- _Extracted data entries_
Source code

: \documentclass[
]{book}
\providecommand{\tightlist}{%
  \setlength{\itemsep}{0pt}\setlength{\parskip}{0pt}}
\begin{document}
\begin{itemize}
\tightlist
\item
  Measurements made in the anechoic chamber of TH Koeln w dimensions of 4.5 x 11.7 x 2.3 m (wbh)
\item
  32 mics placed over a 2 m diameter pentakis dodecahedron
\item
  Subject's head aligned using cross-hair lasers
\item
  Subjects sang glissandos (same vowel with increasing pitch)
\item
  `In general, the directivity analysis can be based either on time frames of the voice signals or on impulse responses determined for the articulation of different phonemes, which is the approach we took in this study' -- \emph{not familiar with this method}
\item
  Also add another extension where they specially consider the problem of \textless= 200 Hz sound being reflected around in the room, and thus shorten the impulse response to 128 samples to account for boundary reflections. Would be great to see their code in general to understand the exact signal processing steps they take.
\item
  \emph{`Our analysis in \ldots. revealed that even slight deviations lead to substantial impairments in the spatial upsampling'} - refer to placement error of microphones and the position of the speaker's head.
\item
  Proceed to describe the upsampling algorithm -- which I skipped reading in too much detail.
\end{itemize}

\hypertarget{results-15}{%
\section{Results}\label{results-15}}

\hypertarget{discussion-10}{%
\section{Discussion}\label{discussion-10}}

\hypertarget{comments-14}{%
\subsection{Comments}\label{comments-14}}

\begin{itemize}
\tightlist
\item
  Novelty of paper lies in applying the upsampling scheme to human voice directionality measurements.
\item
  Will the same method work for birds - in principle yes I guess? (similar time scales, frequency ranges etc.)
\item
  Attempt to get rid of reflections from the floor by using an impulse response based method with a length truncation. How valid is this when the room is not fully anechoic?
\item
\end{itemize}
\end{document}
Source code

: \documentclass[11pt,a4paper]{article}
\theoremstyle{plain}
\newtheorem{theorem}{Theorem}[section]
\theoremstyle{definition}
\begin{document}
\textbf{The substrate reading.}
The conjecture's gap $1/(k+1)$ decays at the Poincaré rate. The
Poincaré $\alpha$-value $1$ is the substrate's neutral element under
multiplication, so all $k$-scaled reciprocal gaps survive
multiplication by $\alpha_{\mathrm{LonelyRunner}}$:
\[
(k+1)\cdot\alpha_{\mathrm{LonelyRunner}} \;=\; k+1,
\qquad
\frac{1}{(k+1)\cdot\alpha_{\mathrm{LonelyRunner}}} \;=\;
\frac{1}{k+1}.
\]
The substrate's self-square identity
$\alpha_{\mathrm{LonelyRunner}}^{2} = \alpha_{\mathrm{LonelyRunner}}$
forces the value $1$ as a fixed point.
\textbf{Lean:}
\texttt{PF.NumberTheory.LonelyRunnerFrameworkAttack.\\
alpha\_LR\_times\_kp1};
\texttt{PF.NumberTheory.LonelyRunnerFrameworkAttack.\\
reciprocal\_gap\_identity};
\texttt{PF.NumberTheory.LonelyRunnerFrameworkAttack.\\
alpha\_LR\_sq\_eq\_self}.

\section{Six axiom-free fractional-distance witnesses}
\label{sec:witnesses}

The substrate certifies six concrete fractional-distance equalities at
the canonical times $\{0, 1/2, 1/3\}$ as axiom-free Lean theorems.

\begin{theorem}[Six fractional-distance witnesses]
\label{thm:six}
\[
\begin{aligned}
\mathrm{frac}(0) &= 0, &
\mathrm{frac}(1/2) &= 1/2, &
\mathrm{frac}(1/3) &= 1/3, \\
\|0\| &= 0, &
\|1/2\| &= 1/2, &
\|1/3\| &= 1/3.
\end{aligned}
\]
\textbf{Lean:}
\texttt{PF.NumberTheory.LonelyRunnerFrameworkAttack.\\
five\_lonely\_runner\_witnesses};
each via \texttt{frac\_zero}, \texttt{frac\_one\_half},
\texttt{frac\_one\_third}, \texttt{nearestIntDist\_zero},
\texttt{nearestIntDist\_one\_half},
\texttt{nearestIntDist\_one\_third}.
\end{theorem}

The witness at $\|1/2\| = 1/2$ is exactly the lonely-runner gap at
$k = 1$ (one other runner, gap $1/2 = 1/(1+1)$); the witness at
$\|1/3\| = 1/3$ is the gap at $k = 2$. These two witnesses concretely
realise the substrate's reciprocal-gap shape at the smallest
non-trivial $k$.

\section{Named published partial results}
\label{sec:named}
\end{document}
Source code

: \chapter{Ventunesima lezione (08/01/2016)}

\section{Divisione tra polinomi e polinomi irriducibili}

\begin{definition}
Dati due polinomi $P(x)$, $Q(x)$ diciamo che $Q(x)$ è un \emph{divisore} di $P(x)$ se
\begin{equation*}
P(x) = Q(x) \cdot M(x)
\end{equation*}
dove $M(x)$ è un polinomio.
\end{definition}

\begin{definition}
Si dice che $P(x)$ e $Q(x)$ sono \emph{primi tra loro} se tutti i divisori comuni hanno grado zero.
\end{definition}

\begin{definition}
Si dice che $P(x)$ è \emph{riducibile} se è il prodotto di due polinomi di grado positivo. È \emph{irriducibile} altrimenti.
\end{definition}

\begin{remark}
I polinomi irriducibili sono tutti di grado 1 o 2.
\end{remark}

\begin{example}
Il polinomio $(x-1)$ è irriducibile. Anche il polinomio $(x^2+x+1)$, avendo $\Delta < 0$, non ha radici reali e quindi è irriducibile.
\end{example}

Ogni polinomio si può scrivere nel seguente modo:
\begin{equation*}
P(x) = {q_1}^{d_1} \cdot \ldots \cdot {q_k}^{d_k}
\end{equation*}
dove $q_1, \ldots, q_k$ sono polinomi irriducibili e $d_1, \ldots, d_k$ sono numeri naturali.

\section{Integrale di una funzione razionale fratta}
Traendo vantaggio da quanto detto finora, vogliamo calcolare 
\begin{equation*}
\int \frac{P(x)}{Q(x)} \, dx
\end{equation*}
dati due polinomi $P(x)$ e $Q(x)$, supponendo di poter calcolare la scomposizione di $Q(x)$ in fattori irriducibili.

- _DIRECTIONS_
Exactly as written, give the records again.

- _OUTPUT FOR THIS TASK_
Source code

: \documentclass[
]{book}
\providecommand{\tightlist}{%
  \setlength{\itemsep}{0pt}\setlength{\parskip}{0pt}}
\begin{document}
\begin{itemize}
\tightlist
\item
  Measurements made in the anechoic chamber of TH Koeln w dimensions of 4.5 x 11.7 x 2.3 m (wbh)
\item
  32 mics placed over a 2 m diameter pentakis dodecahedron
\item
  Subject's head aligned using cross-hair lasers
\item
  Subjects sang glissandos (same vowel with increasing pitch)
\item
  `In general, the directivity analysis can be based either on time frames of the voice signals or on impulse responses determined for the articulation of different phonemes, which is the approach we took in this study' -- \emph{not familiar with this method}
\item
  Also add another extension where they specially consider the problem of \textless= 200 Hz sound being reflected around in the room, and thus shorten the impulse response to 128 samples to account for boundary reflections. Would be great to see their code in general to understand the exact signal processing steps they take.
\item
  \emph{`Our analysis in \ldots. revealed that even slight deviations lead to substantial impairments in the spatial upsampling'} - refer to placement error of microphones and the position of the speaker's head.
\item
  Proceed to describe the upsampling algorithm -- which I skipped reading in too much detail.
\end{itemize}

\hypertarget{results-15}{%
\section{Results}\label{results-15}}

\hypertarget{discussion-10}{%
\section{Discussion}\label{discussion-10}}

\hypertarget{comments-14}{%
\subsection{Comments}\label{comments-14}}

\begin{itemize}
\tightlist
\item
  Novelty of paper lies in applying the upsampling scheme to human voice directionality measurements.
\item
  Will the same method work for birds - in principle yes I guess? (similar time scales, frequency ranges etc.)
\item
  Attempt to get rid of reflections from the floor by using an impulse response based method with a length truncation. How valid is this when the room is not fully anechoic?
\item
\end{itemize}
\end{document}
Source code

: \documentclass[11pt,a4paper]{article}
\theoremstyle{plain}
\newtheorem{theorem}{Theorem}[section]
\theoremstyle{definition}
\begin{document}
\textbf{The substrate reading.}
The conjecture's gap $1/(k+1)$ decays at the Poincaré rate. The
Poincaré $\alpha$-value $1$ is the substrate's neutral element under
multiplication, so all $k$-scaled reciprocal gaps survive
multiplication by $\alpha_{\mathrm{LonelyRunner}}$:
\[
(k+1)\cdot\alpha_{\mathrm{LonelyRunner}} \;=\; k+1,
\qquad
\frac{1}{(k+1)\cdot\alpha_{\mathrm{LonelyRunner}}} \;=\;
\frac{1}{k+1}.
\]
The substrate's self-square identity
$\alpha_{\mathrm{LonelyRunner}}^{2} = \alpha_{\mathrm{LonelyRunner}}$
forces the value $1$ as a fixed point.
\textbf{Lean:}
\texttt{PF.NumberTheory.LonelyRunnerFrameworkAttack.\\
alpha\_LR\_times\_kp1};
\texttt{PF.NumberTheory.LonelyRunnerFrameworkAttack.\\
reciprocal\_gap\_identity};
\texttt{PF.NumberTheory.LonelyRunnerFrameworkAttack.\\
alpha\_LR\_sq\_eq\_self}.

\section{Six axiom-free fractional-distance witnesses}
\label{sec:witnesses}

The substrate certifies six concrete fractional-distance equalities at
the canonical times $\{0, 1/2, 1/3\}$ as axiom-free Lean theorems.

\begin{theorem}[Six fractional-distance witnesses]
\label{thm:six}
\[
\begin{aligned}
\mathrm{frac}(0) &= 0, &
\mathrm{frac}(1/2) &= 1/2, &
\mathrm{frac}(1/3) &= 1/3, \\
\|0\| &= 0, &
\|1/2\| &= 1/2, &
\|1/3\| &= 1/3.
\end{aligned}
\]
\textbf{Lean:}
\texttt{PF.NumberTheory.LonelyRunnerFrameworkAttack.\\
five\_lonely\_runner\_witnesses};
each via \texttt{frac\_zero}, \texttt{frac\_one\_half},
\texttt{frac\_one\_third}, \texttt{nearestIntDist\_zero},
\texttt{nearestIntDist\_one\_half},
\texttt{nearestIntDist\_one\_third}.
\end{theorem}

The witness at $\|1/2\| = 1/2$ is exactly the lonely-runner gap at
$k = 1$ (one other runner, gap $1/2 = 1/(1+1)$); the witness at
$\|1/3\| = 1/3$ is the gap at $k = 2$. These two witnesses concretely
realise the substrate's reciprocal-gap shape at the smallest
non-trivial $k$.

\section{Named published partial results}
\label{sec:named}
\end{document}
Source code

: \chapter{Ventunesima lezione (08/01/2016)}

\section{Divisione tra polinomi e polinomi irriducibili}

\begin{definition}
Dati due polinomi $P(x)$, $Q(x)$ diciamo che $Q(x)$ è un \emph{divisore} di $P(x)$ se
\begin{equation*}
P(x) = Q(x) \cdot M(x)
\end{equation*}
dove $M(x)$ è un polinomio.
\end{definition}

\begin{definition}
Si dice che $P(x)$ e $Q(x)$ sono \emph{primi tra loro} se tutti i divisori comuni hanno grado zero.
\end{definition}

\begin{definition}
Si dice che $P(x)$ è \emph{riducibile} se è il prodotto di due polinomi di grado positivo. È \emph{irriducibile} altrimenti.
\end{definition}

\begin{remark}
I polinomi irriducibili sono tutti di grado 1 o 2.
\end{remark}

\begin{example}
Il polinomio $(x-1)$ è irriducibile. Anche il polinomio $(x^2+x+1)$, avendo $\Delta < 0$, non ha radici reali e quindi è irriducibile.
\end{example}

Ogni polinomio si può scrivere nel seguente modo:
\begin{equation*}
P(x) = {q_1}^{d_1} \cdot \ldots \cdot {q_k}^{d_k}
\end{equation*}
dove $q_1, \ldots, q_k$ sono polinomi irriducibili e $d_1, \ldots, d_k$ sono numeri naturali.

\section{Integrale di una funzione razionale fratta}
Traendo vantaggio da quanto detto finora, vogliamo calcolare 
\begin{equation*}
\int \frac{P(x)}{Q(x)} \, dx
\end{equation*}
dati due polinomi $P(x)$ e $Q(x)$, supponendo di poter calcolare la scomposizione di $Q(x)$ in fattori irriducibili.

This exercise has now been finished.